**GIVEN INFORMATION**
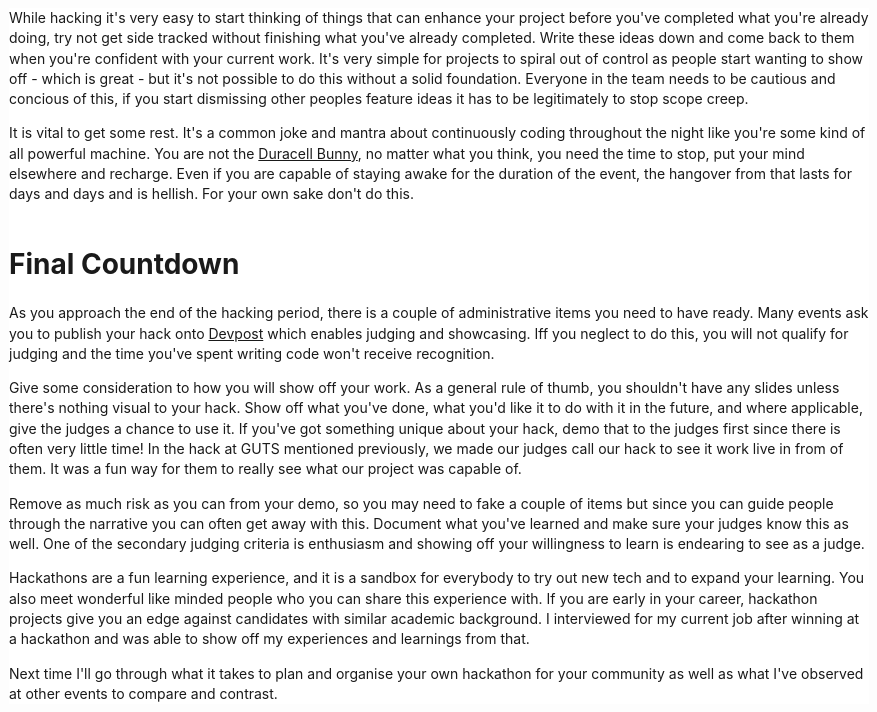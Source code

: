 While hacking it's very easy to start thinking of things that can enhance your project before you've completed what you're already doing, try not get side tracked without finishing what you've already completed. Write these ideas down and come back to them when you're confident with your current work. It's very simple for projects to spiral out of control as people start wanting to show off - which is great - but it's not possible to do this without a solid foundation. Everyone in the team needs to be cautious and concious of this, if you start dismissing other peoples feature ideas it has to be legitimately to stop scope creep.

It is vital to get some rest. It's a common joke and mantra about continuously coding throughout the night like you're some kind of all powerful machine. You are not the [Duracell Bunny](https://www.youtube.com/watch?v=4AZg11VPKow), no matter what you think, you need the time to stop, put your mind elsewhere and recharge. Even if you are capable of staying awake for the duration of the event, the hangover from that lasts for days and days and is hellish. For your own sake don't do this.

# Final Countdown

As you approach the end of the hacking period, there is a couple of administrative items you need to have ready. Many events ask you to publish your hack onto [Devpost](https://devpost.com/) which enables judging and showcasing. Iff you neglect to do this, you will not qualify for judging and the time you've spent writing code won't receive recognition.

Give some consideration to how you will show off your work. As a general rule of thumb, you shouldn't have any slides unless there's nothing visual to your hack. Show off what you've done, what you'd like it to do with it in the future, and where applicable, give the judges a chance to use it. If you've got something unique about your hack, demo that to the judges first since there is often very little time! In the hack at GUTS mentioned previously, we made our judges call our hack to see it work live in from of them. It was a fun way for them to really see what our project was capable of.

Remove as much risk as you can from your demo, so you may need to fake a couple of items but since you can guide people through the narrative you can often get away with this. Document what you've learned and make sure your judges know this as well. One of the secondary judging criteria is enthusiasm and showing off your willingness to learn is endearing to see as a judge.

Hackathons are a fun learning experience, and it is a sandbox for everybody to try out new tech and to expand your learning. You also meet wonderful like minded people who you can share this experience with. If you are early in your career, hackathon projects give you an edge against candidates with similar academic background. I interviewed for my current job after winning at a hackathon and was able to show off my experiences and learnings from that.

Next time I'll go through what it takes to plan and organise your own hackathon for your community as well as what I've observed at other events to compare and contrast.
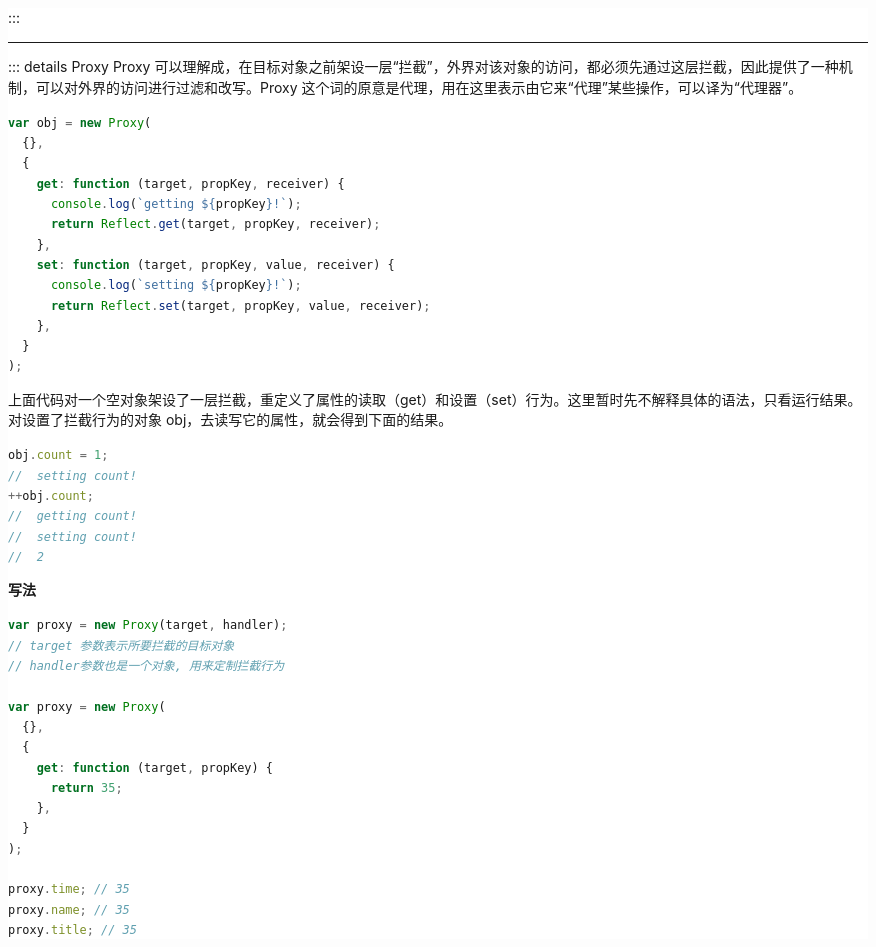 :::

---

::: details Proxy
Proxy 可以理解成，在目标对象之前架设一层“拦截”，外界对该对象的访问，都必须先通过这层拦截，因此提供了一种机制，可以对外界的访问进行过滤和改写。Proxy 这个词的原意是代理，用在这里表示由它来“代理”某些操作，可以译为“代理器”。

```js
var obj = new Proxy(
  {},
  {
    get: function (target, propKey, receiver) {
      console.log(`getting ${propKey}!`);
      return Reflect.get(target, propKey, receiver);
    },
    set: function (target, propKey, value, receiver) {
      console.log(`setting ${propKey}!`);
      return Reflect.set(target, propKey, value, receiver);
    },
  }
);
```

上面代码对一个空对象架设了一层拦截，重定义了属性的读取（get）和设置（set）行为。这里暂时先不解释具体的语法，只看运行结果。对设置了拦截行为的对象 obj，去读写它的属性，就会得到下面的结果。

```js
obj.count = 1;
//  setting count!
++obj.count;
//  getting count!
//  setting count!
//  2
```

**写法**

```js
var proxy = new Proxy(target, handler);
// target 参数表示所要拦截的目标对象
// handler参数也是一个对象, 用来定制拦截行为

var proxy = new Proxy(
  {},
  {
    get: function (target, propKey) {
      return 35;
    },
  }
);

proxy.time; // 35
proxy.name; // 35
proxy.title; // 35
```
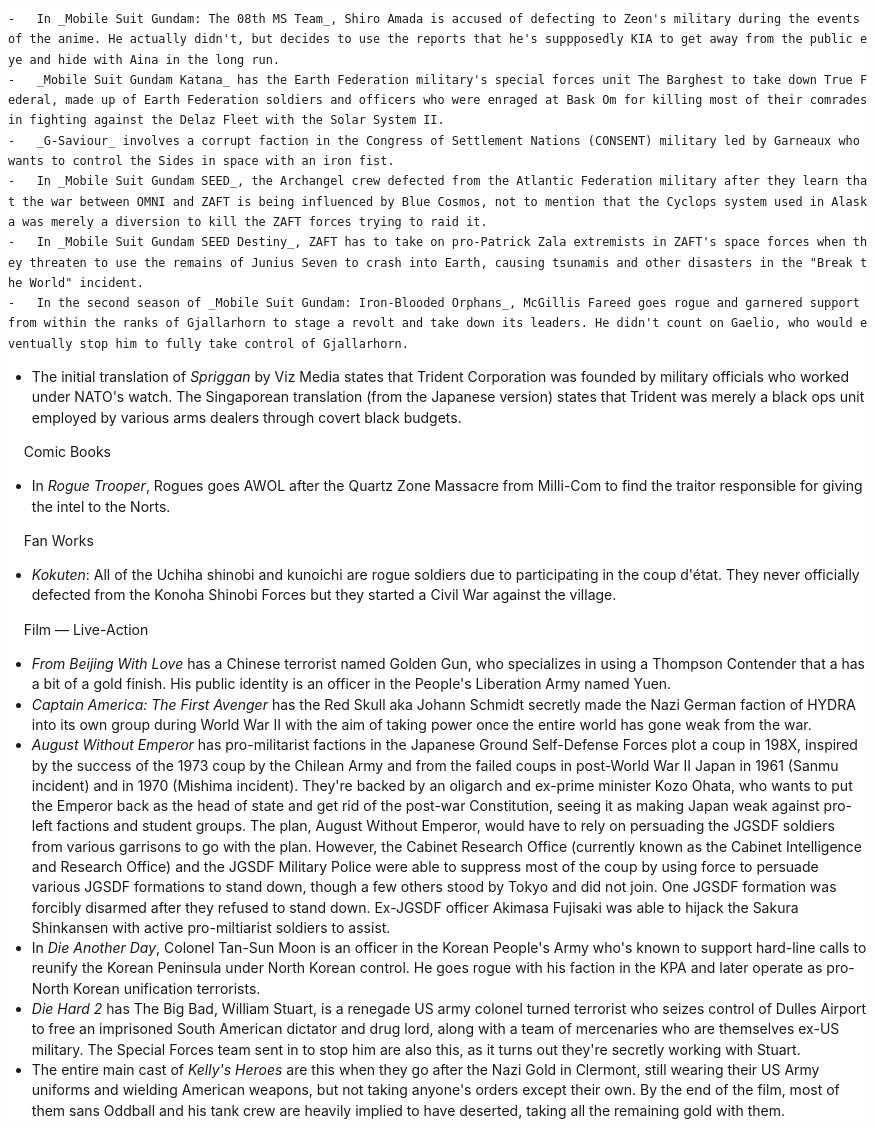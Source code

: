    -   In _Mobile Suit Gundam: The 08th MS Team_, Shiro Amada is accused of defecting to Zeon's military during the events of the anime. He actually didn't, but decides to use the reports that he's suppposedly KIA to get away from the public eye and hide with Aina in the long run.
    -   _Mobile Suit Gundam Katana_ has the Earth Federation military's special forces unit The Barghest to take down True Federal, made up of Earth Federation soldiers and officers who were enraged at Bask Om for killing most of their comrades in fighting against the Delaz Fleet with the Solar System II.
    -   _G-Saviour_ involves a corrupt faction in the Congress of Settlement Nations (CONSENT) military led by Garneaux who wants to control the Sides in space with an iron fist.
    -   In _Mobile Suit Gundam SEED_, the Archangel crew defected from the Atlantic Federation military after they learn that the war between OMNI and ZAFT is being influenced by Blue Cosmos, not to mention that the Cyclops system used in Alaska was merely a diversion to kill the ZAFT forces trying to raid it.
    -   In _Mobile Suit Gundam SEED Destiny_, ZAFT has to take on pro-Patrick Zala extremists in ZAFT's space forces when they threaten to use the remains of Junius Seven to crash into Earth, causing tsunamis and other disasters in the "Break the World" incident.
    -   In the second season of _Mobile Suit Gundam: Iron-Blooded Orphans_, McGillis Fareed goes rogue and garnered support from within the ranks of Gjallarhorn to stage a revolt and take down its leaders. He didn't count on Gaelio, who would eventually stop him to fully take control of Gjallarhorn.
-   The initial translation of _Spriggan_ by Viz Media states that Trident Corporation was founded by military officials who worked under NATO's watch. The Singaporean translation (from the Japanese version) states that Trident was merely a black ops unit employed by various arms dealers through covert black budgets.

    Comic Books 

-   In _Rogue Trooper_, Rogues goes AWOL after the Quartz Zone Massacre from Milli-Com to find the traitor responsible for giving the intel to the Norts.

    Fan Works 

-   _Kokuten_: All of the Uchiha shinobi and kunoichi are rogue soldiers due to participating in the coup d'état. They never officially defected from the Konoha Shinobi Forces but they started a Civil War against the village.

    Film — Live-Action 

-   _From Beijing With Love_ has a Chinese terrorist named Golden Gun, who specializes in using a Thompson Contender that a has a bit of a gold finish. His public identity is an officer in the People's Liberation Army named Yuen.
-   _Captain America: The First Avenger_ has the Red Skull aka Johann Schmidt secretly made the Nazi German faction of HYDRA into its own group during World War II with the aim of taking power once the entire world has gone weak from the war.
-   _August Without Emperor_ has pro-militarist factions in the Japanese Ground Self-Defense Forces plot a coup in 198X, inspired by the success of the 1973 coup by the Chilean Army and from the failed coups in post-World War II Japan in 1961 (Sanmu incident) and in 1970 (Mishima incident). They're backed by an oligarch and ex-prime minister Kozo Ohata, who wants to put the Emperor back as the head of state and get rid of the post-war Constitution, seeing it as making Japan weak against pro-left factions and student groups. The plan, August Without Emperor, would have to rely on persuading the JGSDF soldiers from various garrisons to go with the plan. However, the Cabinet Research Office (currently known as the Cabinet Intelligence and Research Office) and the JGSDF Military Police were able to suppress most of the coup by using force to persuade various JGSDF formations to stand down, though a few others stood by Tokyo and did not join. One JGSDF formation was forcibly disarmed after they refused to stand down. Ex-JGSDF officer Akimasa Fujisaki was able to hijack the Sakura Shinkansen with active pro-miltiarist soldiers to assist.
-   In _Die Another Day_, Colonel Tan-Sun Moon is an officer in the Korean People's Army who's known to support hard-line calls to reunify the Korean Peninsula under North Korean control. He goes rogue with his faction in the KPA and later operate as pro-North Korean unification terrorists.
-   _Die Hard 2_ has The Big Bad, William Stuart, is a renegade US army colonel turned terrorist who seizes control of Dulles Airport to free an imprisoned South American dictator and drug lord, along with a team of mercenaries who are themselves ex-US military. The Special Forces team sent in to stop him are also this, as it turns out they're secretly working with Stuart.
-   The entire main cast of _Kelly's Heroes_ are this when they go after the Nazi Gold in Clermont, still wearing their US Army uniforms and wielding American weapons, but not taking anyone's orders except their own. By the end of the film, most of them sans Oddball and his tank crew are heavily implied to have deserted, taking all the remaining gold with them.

**WORK ITEM**
Repeat the lines above, starting at the first and stopping after the line that holds "stop scope creep.", with the pictures left out.

**RESPONSE BOX**
Source code

: While hacking it's very easy to start thinking of things that can enhance your project before you've completed what you're already doing, try not get side tracked without finishing what you've already completed. Write these ideas down and come back to them when you're confident with your current work. It's very simple for projects to spiral out of control as people start wanting to show off - which is great - but it's not possible to do this without a solid foundation. Everyone in the team needs to be cautious and concious of this, if you start dismissing other peoples feature ideas it has to be legitimately to stop scope creep.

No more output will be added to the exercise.